### Instructions to follow
The response must consist of the lines below from the one with "Consider the surface" through the one with "and $z$ can be anything.", exactly as they appear and with both ends kept.

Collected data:

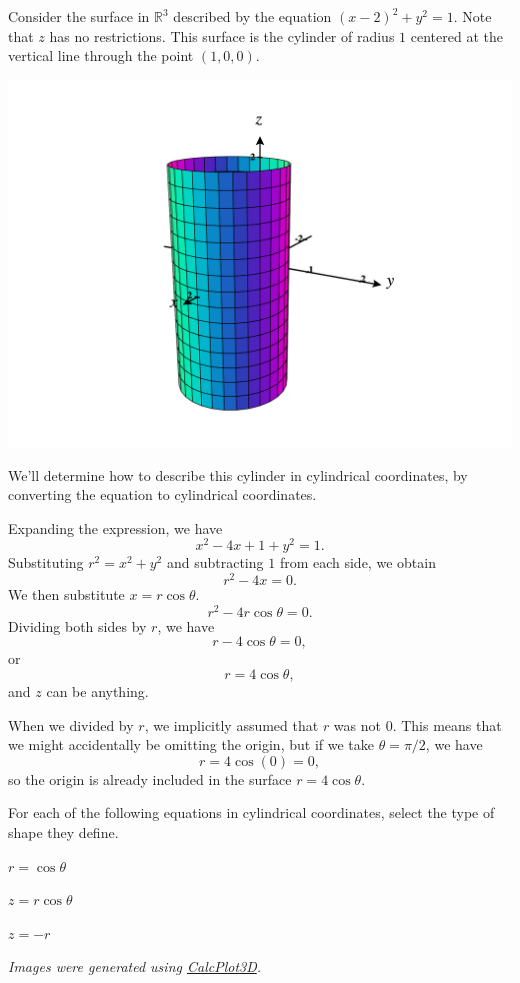 \documentclass{ximera}
\begin{document}
\begin{example}
Consider the surface in $\mathbb{R}^3$ described by the equation $(x-2)^2 + y^2 = 1$. Note that $z$ has no restrictions. This surface is the cylinder of radius $1$ centered at the vertical line through the point $(1,0,0)$.

\begin{image}
\includegraphics[width=\textwidth]{CalcPlot3D-cylinder_100}
\end{image}

We'll determine how to describe this cylinder in cylindrical coordinates, by converting the equation to cylindrical coordinates.

Expanding the expression, we have
\[
x^2-4x+1+y^2 =1.
\]
Substituting $r^2 = x^2+y^2$ and subtracting $1$ from each side, we obtain
\[
r^2-4x=0.
\]
We then substitute $x = r\cos\theta$.
\[
r^2-4r\cos\theta = 0.
\]
Dividing both sides by $r$, we have
\[
r-4\cos\theta = 0,
\]
or
\[
r = 4\cos\theta,
\]
and $z$ can be anything.

When we divided by $r$, we implicitly assumed that $r$ was not $0$. This means that we might accidentally be omitting the origin, but if we take $\theta = \pi/2$, we have
\[
r = 4\cos(0) = 0,
\]
so the origin is already included in the surface $r = 4\cos\theta$.

\end{example}

\begin{problem}
For each of the following equations in cylindrical coordinates, select the type of shape they define.

$r = \cos\theta$
\begin{multipleChoice}
\end{multipleChoice}

$z = r\cos\theta$
\begin{multipleChoice}
\end{multipleChoice}

$z = -r$
\begin{multipleChoice}
\end{multipleChoice}
\end{problem}


\textit{Images were generated using \href{https://www.monroecc.edu/faculty/paulseeburger/calcnsf/CalcPlot3D/}{CalcPlot3D}.}
\end{document}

### Task answer
Consider the surface in $\mathbb{R}^3$ described by the equation $(x-2)^2 + y^2 = 1$. Note that $z$ has no restrictions. This surface is the cylinder of radius $1$ centered at the vertical line through the point $(1,0,0)$.

\begin{image}
\includegraphics[width=\textwidth]{CalcPlot3D-cylinder_100}
\end{image}

We'll determine how to describe this cylinder in cylindrical coordinates, by converting the equation to cylindrical coordinates.

Expanding the expression, we have
\[
x^2-4x+1+y^2 =1.
\]
Substituting $r^2 = x^2+y^2$ and subtracting $1$ from each side, we obtain
\[
r^2-4x=0.
\]
We then substitute $x = r\cos\theta$.
\[
r^2-4r\cos\theta = 0.
\]
Dividing both sides by $r$, we have
\[
r-4\cos\theta = 0,
\]
or
\[
r = 4\cos\theta,
\]
and $z$ can be anything.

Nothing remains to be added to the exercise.